Fully Autonomous Containerized Deployment, part 2

Building upon the previous article, let’s review what we’ve built so far:

  1. Deployed a self-managing container OS based on Fedora CoreOS
    • Configured Fedora CoreOS to automatically update itself
    • Setup intelligent health checks and automated rollbacks for any failed updates

I’m going to tackle this first from an upstream approach with Fedora CoreOS, however there’s an excellent article written on this same topic for RHEL for Edge by Brian Smith that covers this incredibly well. I’d encourage everyone to have a read of his article as well!

Right, so let’s tackle this last bullet point. For this, we’re going to install a tool called greenboot onto the Fedore CoreOS image. The technical term for this is actually called layering, as we’re building on top of the base ostree image.
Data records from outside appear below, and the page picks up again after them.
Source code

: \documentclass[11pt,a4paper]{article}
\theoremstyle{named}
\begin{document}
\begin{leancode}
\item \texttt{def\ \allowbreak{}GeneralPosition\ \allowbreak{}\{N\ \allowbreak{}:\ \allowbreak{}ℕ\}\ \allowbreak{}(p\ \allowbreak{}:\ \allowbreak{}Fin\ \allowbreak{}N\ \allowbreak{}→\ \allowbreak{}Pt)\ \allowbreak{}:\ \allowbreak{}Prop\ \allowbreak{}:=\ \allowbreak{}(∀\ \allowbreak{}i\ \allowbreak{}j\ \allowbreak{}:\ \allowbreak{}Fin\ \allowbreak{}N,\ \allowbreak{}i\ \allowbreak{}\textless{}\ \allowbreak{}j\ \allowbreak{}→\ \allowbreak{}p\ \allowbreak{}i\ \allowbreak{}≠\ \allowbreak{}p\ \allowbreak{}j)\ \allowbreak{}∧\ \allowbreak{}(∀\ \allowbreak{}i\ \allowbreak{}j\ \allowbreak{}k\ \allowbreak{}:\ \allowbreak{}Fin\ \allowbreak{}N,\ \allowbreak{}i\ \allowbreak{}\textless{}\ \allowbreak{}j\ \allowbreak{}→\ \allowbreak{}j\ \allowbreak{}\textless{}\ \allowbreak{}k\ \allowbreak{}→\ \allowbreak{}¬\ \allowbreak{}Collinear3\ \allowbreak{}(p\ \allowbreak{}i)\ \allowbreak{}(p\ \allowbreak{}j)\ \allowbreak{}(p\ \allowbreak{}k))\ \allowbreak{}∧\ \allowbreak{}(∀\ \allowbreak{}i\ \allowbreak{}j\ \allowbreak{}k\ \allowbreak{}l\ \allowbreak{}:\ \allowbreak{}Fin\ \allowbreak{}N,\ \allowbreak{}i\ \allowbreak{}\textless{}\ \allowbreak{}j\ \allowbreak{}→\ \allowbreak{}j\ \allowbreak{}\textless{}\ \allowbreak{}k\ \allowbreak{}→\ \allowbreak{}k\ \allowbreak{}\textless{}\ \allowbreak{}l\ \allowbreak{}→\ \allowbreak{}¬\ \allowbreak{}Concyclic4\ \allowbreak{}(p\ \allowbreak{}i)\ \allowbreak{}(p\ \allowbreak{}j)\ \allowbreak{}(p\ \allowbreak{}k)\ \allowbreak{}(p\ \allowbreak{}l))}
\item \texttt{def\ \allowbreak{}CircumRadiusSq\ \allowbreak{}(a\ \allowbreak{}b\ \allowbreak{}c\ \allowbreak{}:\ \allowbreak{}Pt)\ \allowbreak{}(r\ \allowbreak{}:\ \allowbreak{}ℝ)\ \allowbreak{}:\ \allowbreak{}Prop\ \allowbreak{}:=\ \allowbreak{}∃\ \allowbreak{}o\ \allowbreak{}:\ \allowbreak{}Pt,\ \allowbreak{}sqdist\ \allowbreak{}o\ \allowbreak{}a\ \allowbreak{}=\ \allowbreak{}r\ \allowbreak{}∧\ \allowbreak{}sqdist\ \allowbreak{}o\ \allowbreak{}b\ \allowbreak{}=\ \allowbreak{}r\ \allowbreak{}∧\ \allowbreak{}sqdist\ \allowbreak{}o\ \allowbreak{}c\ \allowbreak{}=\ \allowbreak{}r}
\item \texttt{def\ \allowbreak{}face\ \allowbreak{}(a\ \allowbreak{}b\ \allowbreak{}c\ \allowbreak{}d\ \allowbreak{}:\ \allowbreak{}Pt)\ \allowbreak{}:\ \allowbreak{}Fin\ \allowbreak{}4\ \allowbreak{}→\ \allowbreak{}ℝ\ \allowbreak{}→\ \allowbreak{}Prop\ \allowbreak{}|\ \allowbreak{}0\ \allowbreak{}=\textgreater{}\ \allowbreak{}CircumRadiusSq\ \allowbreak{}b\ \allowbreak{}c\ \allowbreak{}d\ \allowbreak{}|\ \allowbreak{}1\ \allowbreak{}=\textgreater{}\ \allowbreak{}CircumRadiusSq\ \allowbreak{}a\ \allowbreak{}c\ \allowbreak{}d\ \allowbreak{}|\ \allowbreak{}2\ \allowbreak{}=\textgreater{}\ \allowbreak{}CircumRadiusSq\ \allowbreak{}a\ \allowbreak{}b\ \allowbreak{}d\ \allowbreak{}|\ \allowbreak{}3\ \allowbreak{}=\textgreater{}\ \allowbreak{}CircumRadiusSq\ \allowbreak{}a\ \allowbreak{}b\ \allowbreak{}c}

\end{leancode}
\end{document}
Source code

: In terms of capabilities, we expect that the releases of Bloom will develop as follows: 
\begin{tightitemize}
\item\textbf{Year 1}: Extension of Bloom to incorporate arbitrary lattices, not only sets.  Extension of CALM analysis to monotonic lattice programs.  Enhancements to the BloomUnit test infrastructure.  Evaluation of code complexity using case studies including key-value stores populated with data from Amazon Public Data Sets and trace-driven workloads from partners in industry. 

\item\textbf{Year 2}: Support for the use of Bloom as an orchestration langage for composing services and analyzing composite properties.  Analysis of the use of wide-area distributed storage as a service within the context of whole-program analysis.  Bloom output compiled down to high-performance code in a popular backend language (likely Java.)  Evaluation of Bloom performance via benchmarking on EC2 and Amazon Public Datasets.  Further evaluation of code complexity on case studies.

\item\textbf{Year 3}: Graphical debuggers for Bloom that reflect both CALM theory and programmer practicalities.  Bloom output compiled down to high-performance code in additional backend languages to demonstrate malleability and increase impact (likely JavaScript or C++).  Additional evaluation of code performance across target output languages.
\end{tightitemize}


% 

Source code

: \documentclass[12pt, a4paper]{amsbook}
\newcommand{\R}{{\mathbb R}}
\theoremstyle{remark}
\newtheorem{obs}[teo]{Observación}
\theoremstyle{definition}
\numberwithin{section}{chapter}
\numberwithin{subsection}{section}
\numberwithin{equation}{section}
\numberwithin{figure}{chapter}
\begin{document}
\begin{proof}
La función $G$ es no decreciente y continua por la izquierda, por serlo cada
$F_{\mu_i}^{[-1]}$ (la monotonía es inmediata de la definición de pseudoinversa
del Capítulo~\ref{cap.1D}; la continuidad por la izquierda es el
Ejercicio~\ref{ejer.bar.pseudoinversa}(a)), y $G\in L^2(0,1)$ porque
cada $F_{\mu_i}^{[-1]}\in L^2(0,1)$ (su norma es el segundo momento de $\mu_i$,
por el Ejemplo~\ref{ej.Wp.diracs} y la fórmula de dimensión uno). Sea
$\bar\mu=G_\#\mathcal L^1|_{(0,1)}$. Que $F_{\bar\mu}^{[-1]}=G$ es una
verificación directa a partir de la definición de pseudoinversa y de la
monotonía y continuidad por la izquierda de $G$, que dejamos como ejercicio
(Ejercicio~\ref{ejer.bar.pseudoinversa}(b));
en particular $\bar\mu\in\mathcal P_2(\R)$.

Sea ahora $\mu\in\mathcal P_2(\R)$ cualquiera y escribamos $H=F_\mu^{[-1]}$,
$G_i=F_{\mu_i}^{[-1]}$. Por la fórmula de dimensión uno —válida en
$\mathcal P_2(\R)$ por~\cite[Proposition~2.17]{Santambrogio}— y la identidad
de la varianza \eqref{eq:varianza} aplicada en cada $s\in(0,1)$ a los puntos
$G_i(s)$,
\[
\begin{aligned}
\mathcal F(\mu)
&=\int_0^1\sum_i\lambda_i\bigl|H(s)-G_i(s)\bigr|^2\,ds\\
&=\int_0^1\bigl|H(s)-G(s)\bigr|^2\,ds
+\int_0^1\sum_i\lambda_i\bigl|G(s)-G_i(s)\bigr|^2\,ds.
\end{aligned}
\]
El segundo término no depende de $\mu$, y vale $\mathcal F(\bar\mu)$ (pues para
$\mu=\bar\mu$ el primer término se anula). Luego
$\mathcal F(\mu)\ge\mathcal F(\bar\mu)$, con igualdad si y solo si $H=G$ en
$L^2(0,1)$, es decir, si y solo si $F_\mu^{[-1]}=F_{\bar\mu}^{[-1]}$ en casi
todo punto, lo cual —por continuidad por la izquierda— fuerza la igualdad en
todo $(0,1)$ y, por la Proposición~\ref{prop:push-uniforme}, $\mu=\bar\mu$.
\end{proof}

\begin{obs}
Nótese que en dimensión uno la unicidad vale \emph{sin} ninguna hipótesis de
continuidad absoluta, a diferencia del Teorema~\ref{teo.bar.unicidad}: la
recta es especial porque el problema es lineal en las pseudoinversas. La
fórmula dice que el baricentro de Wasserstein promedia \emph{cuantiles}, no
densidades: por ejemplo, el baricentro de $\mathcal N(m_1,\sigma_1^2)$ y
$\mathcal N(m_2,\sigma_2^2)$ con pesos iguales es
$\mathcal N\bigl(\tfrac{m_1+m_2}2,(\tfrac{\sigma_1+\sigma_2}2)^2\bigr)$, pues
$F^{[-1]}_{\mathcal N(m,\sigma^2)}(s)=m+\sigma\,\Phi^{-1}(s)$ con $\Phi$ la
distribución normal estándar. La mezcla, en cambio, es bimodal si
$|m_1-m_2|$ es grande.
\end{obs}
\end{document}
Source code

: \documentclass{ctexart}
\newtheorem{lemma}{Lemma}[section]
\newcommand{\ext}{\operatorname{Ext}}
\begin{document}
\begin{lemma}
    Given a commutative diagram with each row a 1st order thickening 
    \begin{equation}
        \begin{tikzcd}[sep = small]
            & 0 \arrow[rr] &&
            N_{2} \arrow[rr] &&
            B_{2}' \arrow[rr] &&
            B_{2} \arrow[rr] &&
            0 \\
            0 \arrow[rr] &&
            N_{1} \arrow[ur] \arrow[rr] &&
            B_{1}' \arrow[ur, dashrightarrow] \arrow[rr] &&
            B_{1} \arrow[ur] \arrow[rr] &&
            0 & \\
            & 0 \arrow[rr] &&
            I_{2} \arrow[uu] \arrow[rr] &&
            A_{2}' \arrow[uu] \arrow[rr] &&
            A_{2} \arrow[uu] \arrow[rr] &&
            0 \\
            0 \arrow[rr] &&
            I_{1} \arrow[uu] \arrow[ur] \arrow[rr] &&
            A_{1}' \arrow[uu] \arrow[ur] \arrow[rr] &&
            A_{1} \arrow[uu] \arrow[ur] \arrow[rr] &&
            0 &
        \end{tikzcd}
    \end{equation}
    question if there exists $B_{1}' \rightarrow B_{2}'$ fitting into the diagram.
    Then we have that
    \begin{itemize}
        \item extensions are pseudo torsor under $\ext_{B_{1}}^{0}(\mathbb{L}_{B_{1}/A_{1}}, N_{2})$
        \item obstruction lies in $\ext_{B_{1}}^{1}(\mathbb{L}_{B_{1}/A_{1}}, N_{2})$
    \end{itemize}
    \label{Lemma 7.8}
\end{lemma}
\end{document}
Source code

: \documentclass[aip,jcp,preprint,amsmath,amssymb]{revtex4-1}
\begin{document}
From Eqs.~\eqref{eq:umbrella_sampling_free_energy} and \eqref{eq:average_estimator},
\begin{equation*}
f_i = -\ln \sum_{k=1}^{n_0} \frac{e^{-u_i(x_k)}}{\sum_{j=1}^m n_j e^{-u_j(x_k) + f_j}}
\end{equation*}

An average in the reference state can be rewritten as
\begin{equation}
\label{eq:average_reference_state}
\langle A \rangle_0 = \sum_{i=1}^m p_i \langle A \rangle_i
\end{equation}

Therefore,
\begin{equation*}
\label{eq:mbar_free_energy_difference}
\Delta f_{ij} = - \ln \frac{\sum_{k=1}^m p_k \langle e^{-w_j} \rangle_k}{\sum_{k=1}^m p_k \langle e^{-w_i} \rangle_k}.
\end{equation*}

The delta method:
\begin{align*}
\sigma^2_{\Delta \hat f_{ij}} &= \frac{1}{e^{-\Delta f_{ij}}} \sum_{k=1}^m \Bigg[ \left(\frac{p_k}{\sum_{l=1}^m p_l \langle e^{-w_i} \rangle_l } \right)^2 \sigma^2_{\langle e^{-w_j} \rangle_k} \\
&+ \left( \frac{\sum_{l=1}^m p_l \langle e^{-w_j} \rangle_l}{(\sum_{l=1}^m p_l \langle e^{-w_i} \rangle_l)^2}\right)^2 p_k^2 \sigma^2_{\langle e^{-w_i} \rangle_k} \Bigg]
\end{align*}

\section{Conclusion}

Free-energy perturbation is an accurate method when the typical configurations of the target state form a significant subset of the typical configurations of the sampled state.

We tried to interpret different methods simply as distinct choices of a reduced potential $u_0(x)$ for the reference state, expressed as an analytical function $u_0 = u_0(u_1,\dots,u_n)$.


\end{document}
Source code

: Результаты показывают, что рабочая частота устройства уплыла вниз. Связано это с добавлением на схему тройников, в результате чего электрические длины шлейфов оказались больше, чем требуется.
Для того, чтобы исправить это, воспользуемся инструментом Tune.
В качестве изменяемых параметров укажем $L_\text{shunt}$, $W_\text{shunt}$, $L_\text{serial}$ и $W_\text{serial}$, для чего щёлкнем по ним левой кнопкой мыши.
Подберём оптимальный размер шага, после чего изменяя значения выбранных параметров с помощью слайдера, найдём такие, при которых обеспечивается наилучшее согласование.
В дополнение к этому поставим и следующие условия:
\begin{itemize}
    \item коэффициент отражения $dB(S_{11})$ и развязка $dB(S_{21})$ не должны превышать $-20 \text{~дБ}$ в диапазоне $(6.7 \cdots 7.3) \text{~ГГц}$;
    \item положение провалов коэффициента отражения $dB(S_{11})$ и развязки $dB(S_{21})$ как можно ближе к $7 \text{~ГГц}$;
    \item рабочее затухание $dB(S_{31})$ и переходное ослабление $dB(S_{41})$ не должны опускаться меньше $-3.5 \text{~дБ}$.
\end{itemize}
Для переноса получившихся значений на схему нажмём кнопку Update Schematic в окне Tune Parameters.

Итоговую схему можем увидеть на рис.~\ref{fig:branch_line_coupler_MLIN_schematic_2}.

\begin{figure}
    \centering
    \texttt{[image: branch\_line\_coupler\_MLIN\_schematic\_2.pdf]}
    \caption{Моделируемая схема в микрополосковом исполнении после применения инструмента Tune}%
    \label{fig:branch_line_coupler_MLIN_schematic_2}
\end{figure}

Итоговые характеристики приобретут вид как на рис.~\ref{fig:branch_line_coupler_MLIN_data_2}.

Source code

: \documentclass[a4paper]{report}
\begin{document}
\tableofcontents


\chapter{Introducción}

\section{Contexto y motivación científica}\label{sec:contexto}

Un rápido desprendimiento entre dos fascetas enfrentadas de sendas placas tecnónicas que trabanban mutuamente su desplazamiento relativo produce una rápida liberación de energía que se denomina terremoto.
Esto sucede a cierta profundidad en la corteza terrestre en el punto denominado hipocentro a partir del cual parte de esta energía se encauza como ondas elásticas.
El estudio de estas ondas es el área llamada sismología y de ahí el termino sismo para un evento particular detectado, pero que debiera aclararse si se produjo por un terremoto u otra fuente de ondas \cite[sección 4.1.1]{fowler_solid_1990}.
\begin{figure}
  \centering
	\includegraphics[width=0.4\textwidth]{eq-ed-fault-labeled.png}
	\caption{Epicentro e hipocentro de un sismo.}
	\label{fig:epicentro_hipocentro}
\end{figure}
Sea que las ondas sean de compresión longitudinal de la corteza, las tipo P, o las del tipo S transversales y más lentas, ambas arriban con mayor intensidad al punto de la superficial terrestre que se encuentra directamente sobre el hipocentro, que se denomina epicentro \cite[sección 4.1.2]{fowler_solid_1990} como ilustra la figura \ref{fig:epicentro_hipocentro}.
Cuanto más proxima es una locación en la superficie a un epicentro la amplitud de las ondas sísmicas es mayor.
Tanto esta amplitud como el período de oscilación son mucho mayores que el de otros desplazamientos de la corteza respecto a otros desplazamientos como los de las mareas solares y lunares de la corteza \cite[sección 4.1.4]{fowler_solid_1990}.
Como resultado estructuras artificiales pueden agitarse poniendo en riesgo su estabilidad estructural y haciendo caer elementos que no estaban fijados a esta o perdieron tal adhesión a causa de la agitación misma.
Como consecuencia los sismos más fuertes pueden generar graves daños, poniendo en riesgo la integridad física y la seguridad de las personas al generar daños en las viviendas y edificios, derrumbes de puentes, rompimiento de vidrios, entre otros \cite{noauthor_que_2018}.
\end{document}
There’s some work upstream to make this a little friendlier, but for now we can use a systemd unit file to install greenboot and have this embedded into our Ignition configuration. Here’s my completed example:

variant: fcos
version: 1.4.0
storage:
  disks:
    - device: /dev/vda
      wipe_table: false
      partitions:
        - label: root
          number: 4
          size_mib: 10240
          resize: true
  files:
    - path: /etc/hostname
      mode: 0644
      contents:
        inline: coreos.calgaryrhce.ca
    - path: /etc/NetworkManager/system-connections/enp1s0.nmconnection
      mode: 0600
      overwrite: true
      contents:
        inline: |
          [connection]
          type=ethernet
          interface-name=enp1s0

          [ipv4]
          method=manual
          addresses=192.168.100.50/24
          gateway=192.168.100.1
          dns=192.168.100.1
          dns-search=calgaryrhce.ca
    - path: /etc/zincati/config.d/51-rollout-wariness.toml
      contents: 
        inline: |
          [identity]
          rollout_wariness = 0.5
    - path: /etc/zincati/config.d/55-updates-strategy.toml
      contents: 
        inline: |
          [updates]
          strategy = "periodic"
          [[updates.periodic.window]]
          days = [ "Sat", "Sun" ]
          start_time = "22:30"
          length_minutes = 60
systemd:
  units:
    - name: rpm-ostree-install-greenboot.service
      enabled: true
      contents: |
        [Unit]
        Description=Layer greenboot with rpm-ostree
        Wants=network-online.target
        After=network-online.target
        # We run before `zincati.service` to avoid conflicting rpm-ostree
        # transactions.
        Before=zincati.service
        ConditionPathExists=!/var/lib/%N.stamp

        [Service]
        Type=oneshot
        RemainAfterExit=yes
        # `--allow-inactive` ensures that rpm-ostree does not return an error
        # if the package is already installed. This is useful if the package is
        # added to the root image in a future Fedora CoreOS release as it will
        # prevent the service from failing.
        ExecStart=/usr/bin/rpm-ostree install --apply-live --allow-inactive greenboot greenboot-default-health-checks zsh
        ExecStart=/bin/touch /var/lib/%N.stamp

        [Install]
        WantedBy=multi-user.target
passwd:
  users:
    - name: core
      ssh_authorized_keys:
        - "[ public SSH key hash ]"
    - name: aludwar
      password_hash: "[ password hash, salted ]"
      ssh_authorized_keys:
        - "[ public SSH key hash ]"
      groups: [ sudo, docker ]

The line to pay extra attention to here is the ExecStart, specifying the rpm-ostree install command. This adds zsh as well as both greenboot and some example health checks we can use to make sure a system boots up into a healthy, functioning state.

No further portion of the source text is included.